One of those nuances is, as Delta CEO Ed Bastian pointed out following Delta’s quarterly report, the six-to-nine-month lag between rising fuel prices being passed along to consumers in the form of higher ticket prices.

He explained, “It forces discipline,” adding, “When you think about fuel at $70 a barrel you’ve got think about the long-term implications of the supply you’re putting into the market.”

In other words, an airline doesn’t want to expand by adding new routes unless it knows it can pay for that growth by selling those tickets. Ticket prices need to be affordable for consumers but also profitable for airlines, which is a fine line sometimes.

The X-factor: Knowing your competition may expand or open a new route (or new routes) with a willingness to lose money for a short while in doing so. “Being there” first is a key part of the airline battle.

And that may well be exactly what’s happening right now.

You’ll recall that United Continental put all the industry’s stocks into a tailspin in January, announcing its intent to increase its capacity at a pace of between 4% and 6% per year through 2020.

This was coupled with the comment, “The best way to compete with low-cost carriers is to match their prices. We can’t let low-cost carriers have price advantages in our hubs,” from one of its executives during its Q3 conference call. It’s difficult to think a price war isn’t on the horizon.

United has since backed off a bit on its expansion plans, and rhetoric, but the proverbial cat is out of the bag.

Bad news for airline investors? Not so fast. Demand for air travel in the United States is expected to grow at an annual pace of 3% through 2036, with global demand projected to grow at a 4.7% clip for the same time frame. If those projections do indeed pan out, a price war may not be so brutal.

The matter of expensive fuel and costly labor would linger, though.

Looking Ahead for American Airlines Stock

It’s a lot — perhaps too much — for the average investor to think about heading into American Airlines’ Apr. 26 earnings report. AAL shareholders can more or less expect their company to mimic the quarterly numbers Delta and United Continental just posted, but the dynamic is bigger than any one quarter.

A bet on American Airlines stock is a bet on persistent demand growth and a bet on tame fuel prices. Further muddying the waters is the fact that the former depends on the latter factor.

The really frustrating nuance? For demand for air travel to remain brisk, the global economy must remain reasonably firm.
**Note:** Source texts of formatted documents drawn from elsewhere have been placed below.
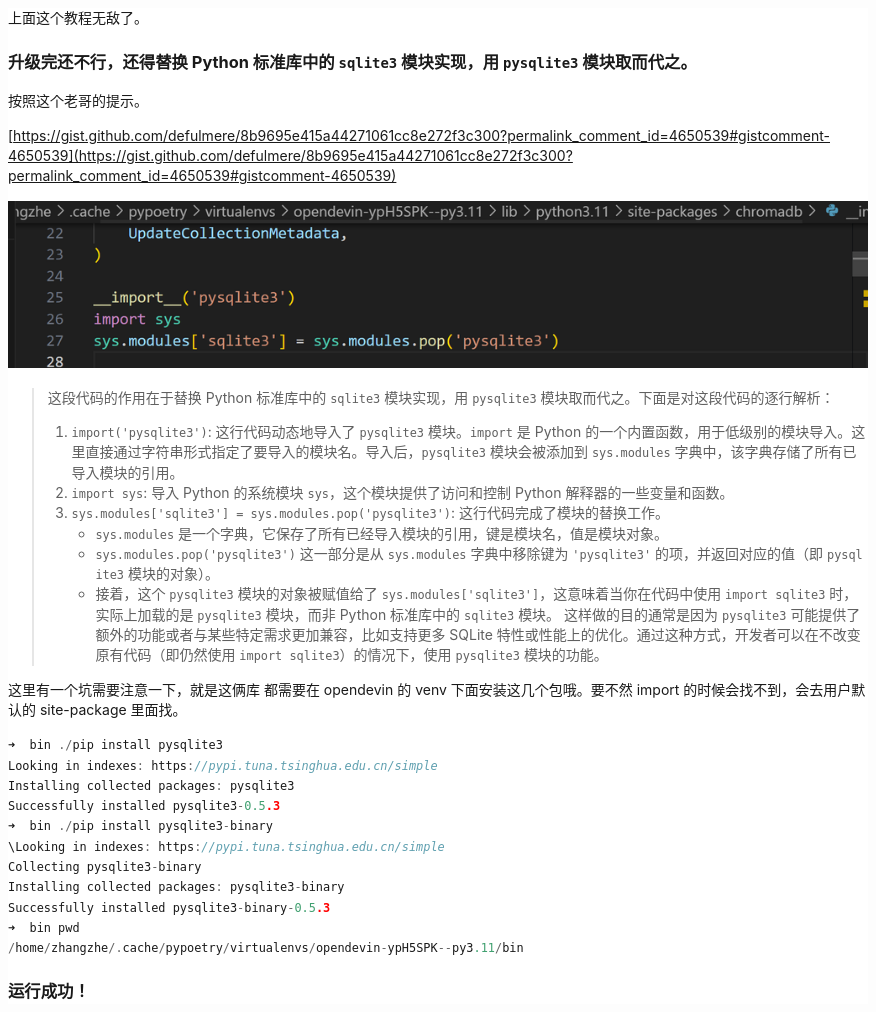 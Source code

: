 上面这个教程无敌了。

### 升级完还不行，还得替换 Python 标准库中的 `sqlite3` 模块实现，用 `pysqlite3` 模块取而代之。

按照这个老哥的提示。

[https://gist.github.com/defulmere/8b9695e415a44271061cc8e272f3c300?permalink_comment_id=4650539#gistcomment-4650539](https://gist.github.com/defulmere/8b9695e415a44271061cc8e272f3c300?permalink_comment_id=4650539#gistcomment-4650539)

![](/images/Y7fhbalBMomNqLxizQMcECRwnub.png)

> 这段代码的作用在于替换 Python 标准库中的 `sqlite3` 模块实现，用 `pysqlite3` 模块取而代之。下面是对这段代码的逐行解析：
>
> 1. `import('pysqlite3')`: 这行代码动态地导入了 `pysqlite3` 模块。`import` 是 Python 的一个内置函数，用于低级别的模块导入。这里直接通过字符串形式指定了要导入的模块名。导入后，`pysqlite3` 模块会被添加到 `sys.modules` 字典中，该字典存储了所有已导入模块的引用。
> 2. `import sys`: 导入 Python 的系统模块 `sys`，这个模块提供了访问和控制 Python 解释器的一些变量和函数。
> 3. `sys.modules['sqlite3'] = sys.modules.pop('pysqlite3')`: 这行代码完成了模块的替换工作。
>    - `sys.modules` 是一个字典，它保存了所有已经导入模块的引用，键是模块名，值是模块对象。
>    - `sys.modules.pop('pysqlite3')` 这一部分是从 `sys.modules` 字典中移除键为 `'pysqlite3'` 的项，并返回对应的值（即 `pysqlite3` 模块的对象）。
>    - 接着，这个 `pysqlite3` 模块的对象被赋值给了 `sys.modules['sqlite3']`，这意味着当你在代码中使用 `import sqlite3` 时，实际上加载的是 `pysqlite3` 模块，而非 Python 标准库中的 `sqlite3` 模块。
>    这样做的目的通常是因为 `pysqlite3` 可能提供了额外的功能或者与某些特定需求更加兼容，比如支持更多 SQLite 特性或性能上的优化。通过这种方式，开发者可以在不改变原有代码（即仍然使用 `import sqlite3`）的情况下，使用 `pysqlite3` 模块的功能。

这里有一个坑需要注意一下，就是这俩库 都需要在 opendevin 的 venv 下面安装这几个包哦。要不然 import 的时候会找不到，会去用户默认的 site-package 里面找。

```cpp
➜  bin ./pip install pysqlite3
Looking in indexes: https://pypi.tuna.tsinghua.edu.cn/simple
Installing collected packages: pysqlite3
Successfully installed pysqlite3-0.5.3
➜  bin ./pip install pysqlite3-binary
\Looking in indexes: https://pypi.tuna.tsinghua.edu.cn/simple
Collecting pysqlite3-binary
Installing collected packages: pysqlite3-binary
Successfully installed pysqlite3-binary-0.5.3
➜  bin pwd
/home/zhangzhe/.cache/pypoetry/virtualenvs/opendevin-ypH5SPK--py3.11/bin
```

### 运行成功！

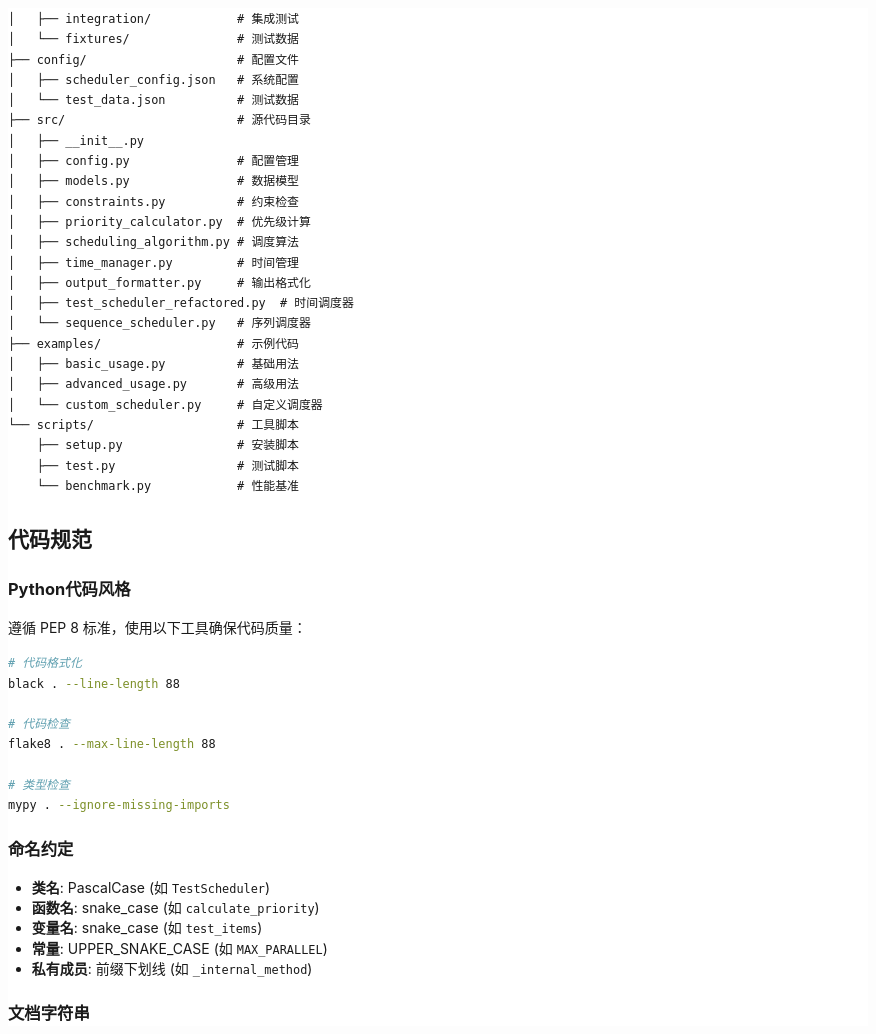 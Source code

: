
 ```
│   ├── integration/            # 集成测试
│   └── fixtures/               # 测试数据
├── config/                     # 配置文件
│   ├── scheduler_config.json   # 系统配置
│   └── test_data.json          # 测试数据
├── src/                        # 源代码目录
│   ├── __init__.py
│   ├── config.py               # 配置管理
│   ├── models.py               # 数据模型
│   ├── constraints.py          # 约束检查
│   ├── priority_calculator.py  # 优先级计算
│   ├── scheduling_algorithm.py # 调度算法
│   ├── time_manager.py         # 时间管理
│   ├── output_formatter.py     # 输出格式化
│   ├── test_scheduler_refactored.py  # 时间调度器
│   └── sequence_scheduler.py   # 序列调度器
├── examples/                   # 示例代码
│   ├── basic_usage.py          # 基础用法
│   ├── advanced_usage.py       # 高级用法
│   └── custom_scheduler.py     # 自定义调度器
└── scripts/                    # 工具脚本
    ├── setup.py                # 安装脚本
    ├── test.py                 # 测试脚本
    └── benchmark.py            # 性能基准
```

## 代码规范

### Python代码风格

遵循 PEP 8 标准，使用以下工具确保代码质量：

```bash
# 代码格式化
black . --line-length 88

# 代码检查
flake8 . --max-line-length 88

# 类型检查
mypy . --ignore-missing-imports
```

### 命名约定

- **类名**: PascalCase (如 `TestScheduler`)
- **函数名**: snake_case (如 `calculate_priority`)
- **变量名**: snake_case (如 `test_items`)
- **常量**: UPPER_SNAKE_CASE (如 `MAX_PARALLEL`)
- **私有成员**: 前缀下划线 (如 `_internal_method`)

### 文档字符串
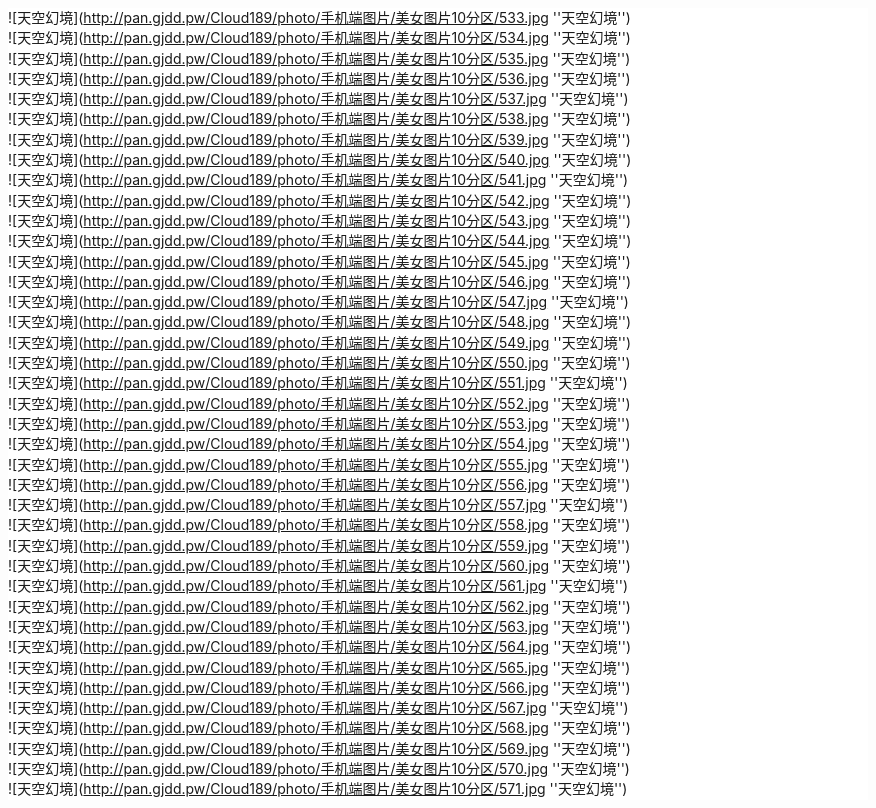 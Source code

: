 ![天空幻境](http://pan.gjdd.pw/Cloud189/photo/手机端图片/美女图片10分区/533.jpg ''天空幻境'') <br>
![天空幻境](http://pan.gjdd.pw/Cloud189/photo/手机端图片/美女图片10分区/534.jpg ''天空幻境'') <br>
![天空幻境](http://pan.gjdd.pw/Cloud189/photo/手机端图片/美女图片10分区/535.jpg ''天空幻境'') <br>
![天空幻境](http://pan.gjdd.pw/Cloud189/photo/手机端图片/美女图片10分区/536.jpg ''天空幻境'') <br>
![天空幻境](http://pan.gjdd.pw/Cloud189/photo/手机端图片/美女图片10分区/537.jpg ''天空幻境'') <br>
![天空幻境](http://pan.gjdd.pw/Cloud189/photo/手机端图片/美女图片10分区/538.jpg ''天空幻境'') <br>
![天空幻境](http://pan.gjdd.pw/Cloud189/photo/手机端图片/美女图片10分区/539.jpg ''天空幻境'') <br>
![天空幻境](http://pan.gjdd.pw/Cloud189/photo/手机端图片/美女图片10分区/540.jpg ''天空幻境'') <br>
![天空幻境](http://pan.gjdd.pw/Cloud189/photo/手机端图片/美女图片10分区/541.jpg ''天空幻境'') <br>
![天空幻境](http://pan.gjdd.pw/Cloud189/photo/手机端图片/美女图片10分区/542.jpg ''天空幻境'') <br>
![天空幻境](http://pan.gjdd.pw/Cloud189/photo/手机端图片/美女图片10分区/543.jpg ''天空幻境'') <br>
![天空幻境](http://pan.gjdd.pw/Cloud189/photo/手机端图片/美女图片10分区/544.jpg ''天空幻境'') <br>
![天空幻境](http://pan.gjdd.pw/Cloud189/photo/手机端图片/美女图片10分区/545.jpg ''天空幻境'') <br>
![天空幻境](http://pan.gjdd.pw/Cloud189/photo/手机端图片/美女图片10分区/546.jpg ''天空幻境'') <br>
![天空幻境](http://pan.gjdd.pw/Cloud189/photo/手机端图片/美女图片10分区/547.jpg ''天空幻境'') <br>
![天空幻境](http://pan.gjdd.pw/Cloud189/photo/手机端图片/美女图片10分区/548.jpg ''天空幻境'') <br>
![天空幻境](http://pan.gjdd.pw/Cloud189/photo/手机端图片/美女图片10分区/549.jpg ''天空幻境'') <br>
![天空幻境](http://pan.gjdd.pw/Cloud189/photo/手机端图片/美女图片10分区/550.jpg ''天空幻境'') <br>
![天空幻境](http://pan.gjdd.pw/Cloud189/photo/手机端图片/美女图片10分区/551.jpg ''天空幻境'') <br>
![天空幻境](http://pan.gjdd.pw/Cloud189/photo/手机端图片/美女图片10分区/552.jpg ''天空幻境'') <br>
![天空幻境](http://pan.gjdd.pw/Cloud189/photo/手机端图片/美女图片10分区/553.jpg ''天空幻境'') <br>
![天空幻境](http://pan.gjdd.pw/Cloud189/photo/手机端图片/美女图片10分区/554.jpg ''天空幻境'') <br>
![天空幻境](http://pan.gjdd.pw/Cloud189/photo/手机端图片/美女图片10分区/555.jpg ''天空幻境'') <br>
![天空幻境](http://pan.gjdd.pw/Cloud189/photo/手机端图片/美女图片10分区/556.jpg ''天空幻境'') <br>
![天空幻境](http://pan.gjdd.pw/Cloud189/photo/手机端图片/美女图片10分区/557.jpg ''天空幻境'') <br>
![天空幻境](http://pan.gjdd.pw/Cloud189/photo/手机端图片/美女图片10分区/558.jpg ''天空幻境'') <br>
![天空幻境](http://pan.gjdd.pw/Cloud189/photo/手机端图片/美女图片10分区/559.jpg ''天空幻境'') <br>
![天空幻境](http://pan.gjdd.pw/Cloud189/photo/手机端图片/美女图片10分区/560.jpg ''天空幻境'') <br>
![天空幻境](http://pan.gjdd.pw/Cloud189/photo/手机端图片/美女图片10分区/561.jpg ''天空幻境'') <br>
![天空幻境](http://pan.gjdd.pw/Cloud189/photo/手机端图片/美女图片10分区/562.jpg ''天空幻境'') <br>
![天空幻境](http://pan.gjdd.pw/Cloud189/photo/手机端图片/美女图片10分区/563.jpg ''天空幻境'') <br>
![天空幻境](http://pan.gjdd.pw/Cloud189/photo/手机端图片/美女图片10分区/564.jpg ''天空幻境'') <br>
![天空幻境](http://pan.gjdd.pw/Cloud189/photo/手机端图片/美女图片10分区/565.jpg ''天空幻境'') <br>
![天空幻境](http://pan.gjdd.pw/Cloud189/photo/手机端图片/美女图片10分区/566.jpg ''天空幻境'') <br>
![天空幻境](http://pan.gjdd.pw/Cloud189/photo/手机端图片/美女图片10分区/567.jpg ''天空幻境'') <br>
![天空幻境](http://pan.gjdd.pw/Cloud189/photo/手机端图片/美女图片10分区/568.jpg ''天空幻境'') <br>
![天空幻境](http://pan.gjdd.pw/Cloud189/photo/手机端图片/美女图片10分区/569.jpg ''天空幻境'') <br>
![天空幻境](http://pan.gjdd.pw/Cloud189/photo/手机端图片/美女图片10分区/570.jpg ''天空幻境'') <br>
![天空幻境](http://pan.gjdd.pw/Cloud189/photo/手机端图片/美女图片10分区/571.jpg ''天空幻境'') <br>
The firmer the global economy is, the more bullish pressure gets applied to oil, and jet fuel, prices, thus making air travel progressively unaffordable. That’s the complicated worry Delta’s chief Ed Bastian was describing just a few days ago.

Throw in political posturing that could turn into an outright trade war that will surely create a ripple effect, and there’s far more uncertainty than certainty right now. That’s the biggest part of the reason American Airlines stock is down 19% since its January peak.

Investors certainly have much to think about before, during and after Thursday’s earnings report. This isn’t just about last quarter’s numbers.